(Beginning of Source data)

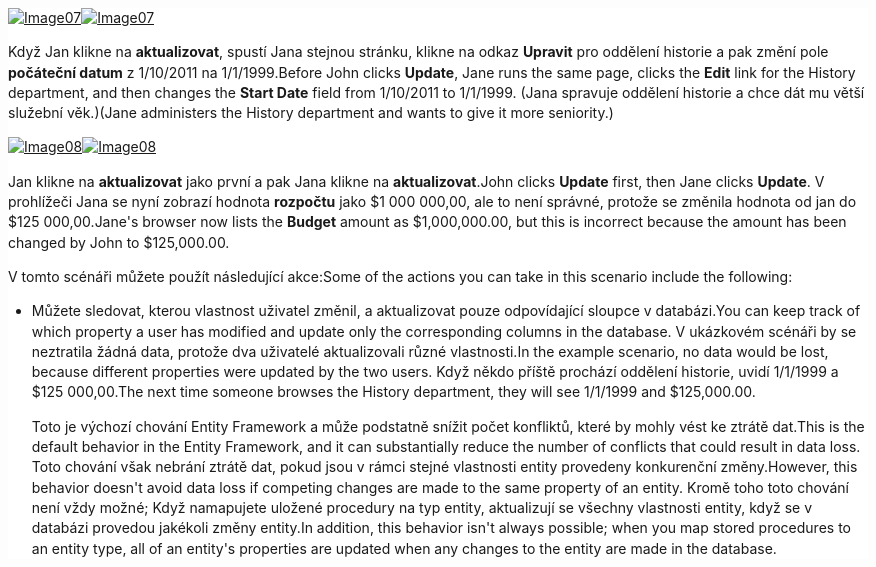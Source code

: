 <span data-ttu-id="8efa9-137">[![Image07](handling-concurrency-with-the-entity-framework-in-an-asp-net-web-application/_static/image6.png)](handling-concurrency-with-the-entity-framework-in-an-asp-net-web-application/_static/image5.png)</span><span class="sxs-lookup"><span data-stu-id="8efa9-137">[![Image07](handling-concurrency-with-the-entity-framework-in-an-asp-net-web-application/_static/image6.png)](handling-concurrency-with-the-entity-framework-in-an-asp-net-web-application/_static/image5.png)</span></span>

<span data-ttu-id="8efa9-138">Když Jan klikne na **aktualizovat**, spustí Jana stejnou stránku, klikne na odkaz **Upravit** pro oddělení historie a pak změní pole **počáteční datum** z 1/10/2011 na 1/1/1999.</span><span class="sxs-lookup"><span data-stu-id="8efa9-138">Before John clicks **Update**, Jane runs the same page, clicks the **Edit** link for the History department, and then changes the **Start Date** field from 1/10/2011 to 1/1/1999.</span></span> <span data-ttu-id="8efa9-139">(Jana spravuje oddělení historie a chce dát mu větší služební věk.)</span><span class="sxs-lookup"><span data-stu-id="8efa9-139">(Jane administers the History department and wants to give it more seniority.)</span></span>

<span data-ttu-id="8efa9-140">[![Image08](handling-concurrency-with-the-entity-framework-in-an-asp-net-web-application/_static/image8.png)](handling-concurrency-with-the-entity-framework-in-an-asp-net-web-application/_static/image7.png)</span><span class="sxs-lookup"><span data-stu-id="8efa9-140">[![Image08](handling-concurrency-with-the-entity-framework-in-an-asp-net-web-application/_static/image8.png)](handling-concurrency-with-the-entity-framework-in-an-asp-net-web-application/_static/image7.png)</span></span>

<span data-ttu-id="8efa9-141">Jan klikne na **aktualizovat** jako první a pak Jana klikne na **aktualizovat**.</span><span class="sxs-lookup"><span data-stu-id="8efa9-141">John clicks **Update** first, then Jane clicks **Update**.</span></span> <span data-ttu-id="8efa9-142">V prohlížeči Jana se nyní zobrazí hodnota **rozpočtu** jako $1 000 000,00, ale to není správné, protože se změnila hodnota od jan do $125 000,00.</span><span class="sxs-lookup"><span data-stu-id="8efa9-142">Jane's browser now lists the **Budget** amount as $1,000,000.00, but this is incorrect because the amount has been changed by John to $125,000.00.</span></span>

<span data-ttu-id="8efa9-143">V tomto scénáři můžete použít následující akce:</span><span class="sxs-lookup"><span data-stu-id="8efa9-143">Some of the actions you can take in this scenario include the following:</span></span>

- <span data-ttu-id="8efa9-144">Můžete sledovat, kterou vlastnost uživatel změnil, a aktualizovat pouze odpovídající sloupce v databázi.</span><span class="sxs-lookup"><span data-stu-id="8efa9-144">You can keep track of which property a user has modified and update only the corresponding columns in the database.</span></span> <span data-ttu-id="8efa9-145">V ukázkovém scénáři by se neztratila žádná data, protože dva uživatelé aktualizovali různé vlastnosti.</span><span class="sxs-lookup"><span data-stu-id="8efa9-145">In the example scenario, no data would be lost, because different properties were updated by the two users.</span></span> <span data-ttu-id="8efa9-146">Když někdo příště prochází oddělení historie, uvidí 1/1/1999 a $125 000,00.</span><span class="sxs-lookup"><span data-stu-id="8efa9-146">The next time someone browses the History department, they will see 1/1/1999 and $125,000.00.</span></span> 

    <span data-ttu-id="8efa9-147">Toto je výchozí chování Entity Framework a může podstatně snížit počet konfliktů, které by mohly vést ke ztrátě dat.</span><span class="sxs-lookup"><span data-stu-id="8efa9-147">This is the default behavior in the Entity Framework, and it can substantially reduce the number of conflicts that could result in data loss.</span></span> <span data-ttu-id="8efa9-148">Toto chování však nebrání ztrátě dat, pokud jsou v rámci stejné vlastnosti entity provedeny konkurenční změny.</span><span class="sxs-lookup"><span data-stu-id="8efa9-148">However, this behavior doesn't avoid data loss if competing changes are made to the same property of an entity.</span></span> <span data-ttu-id="8efa9-149">Kromě toho toto chování není vždy možné; Když namapujete uložené procedury na typ entity, aktualizují se všechny vlastnosti entity, když se v databázi provedou jakékoli změny entity.</span><span class="sxs-lookup"><span data-stu-id="8efa9-149">In addition, this behavior isn't always possible; when you map stored procedures to an entity type, all of an entity's properties are updated when any changes to the entity are made in the database.</span></span>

(End of Source data)

What you need to do: Every line above with the word "John" belongs in the answer, copied as written.

Solution for this problem:
<span data-ttu-id="8efa9-138">Když Jan klikne na **aktualizovat**, spustí Jana stejnou stránku, klikne na odkaz **Upravit** pro oddělení historie a pak změní pole **počáteční datum** z 1/10/2011 na 1/1/1999.</span><span class="sxs-lookup"><span data-stu-id="8efa9-138">Before John clicks **Update**, Jane runs the same page, clicks the **Edit** link for the History department, and then changes the **Start Date** field from 1/10/2011 to 1/1/1999.</span></span> <span data-ttu-id="8efa9-139">(Jana spravuje oddělení historie a chce dát mu větší služební věk.)</span><span class="sxs-lookup"><span data-stu-id="8efa9-139">(Jane administers the History department and wants to give it more seniority.)</span></span>
<span data-ttu-id="8efa9-141">Jan klikne na **aktualizovat** jako první a pak Jana klikne na **aktualizovat**.</span><span class="sxs-lookup"><span data-stu-id="8efa9-141">John clicks **Update** first, then Jane clicks **Update**.</span></span> <span data-ttu-id="8efa9-142">V prohlížeči Jana se nyní zobrazí hodnota **rozpočtu** jako $1 000 000,00, ale to není správné, protože se změnila hodnota od jan do $125 000,00.</span><span class="sxs-lookup"><span data-stu-id="8efa9-142">Jane's browser now lists the **Budget** amount as $1,000,000.00, but this is incorrect because the amount has been changed by John to $125,000.00.</span></span>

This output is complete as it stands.